> [EXERCISE REQUIREMENTS]:
The required answer is a copy of each line in the entries below that includes "func".

> [SUPPLIED MATERIAL]:

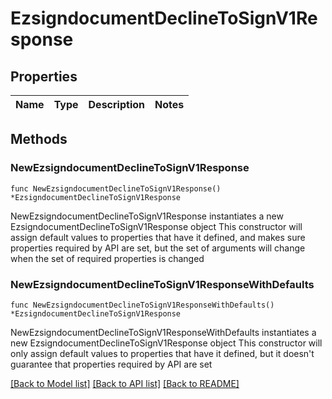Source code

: # EzsigndocumentDeclineToSignV1Response

## Properties

Name | Type | Description | Notes
------------ | ------------- | ------------- | -------------

## Methods

### NewEzsigndocumentDeclineToSignV1Response

`func NewEzsigndocumentDeclineToSignV1Response() *EzsigndocumentDeclineToSignV1Response`

NewEzsigndocumentDeclineToSignV1Response instantiates a new EzsigndocumentDeclineToSignV1Response object
This constructor will assign default values to properties that have it defined,
and makes sure properties required by API are set, but the set of arguments
will change when the set of required properties is changed

### NewEzsigndocumentDeclineToSignV1ResponseWithDefaults

`func NewEzsigndocumentDeclineToSignV1ResponseWithDefaults() *EzsigndocumentDeclineToSignV1Response`

NewEzsigndocumentDeclineToSignV1ResponseWithDefaults instantiates a new EzsigndocumentDeclineToSignV1Response object
This constructor will only assign default values to properties that have it defined,
but it doesn't guarantee that properties required by API are set


[[Back to Model list]](../README.md#documentation-for-models) [[Back to API list]](../README.md#documentation-for-api-endpoints) [[Back to README]](../README.md)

> [ANSWER FOR THIS EXERCISE]:
`func NewEzsigndocumentDeclineToSignV1Response() *EzsigndocumentDeclineToSignV1Response`
`func NewEzsigndocumentDeclineToSignV1ResponseWithDefaults() *EzsigndocumentDeclineToSignV1Response`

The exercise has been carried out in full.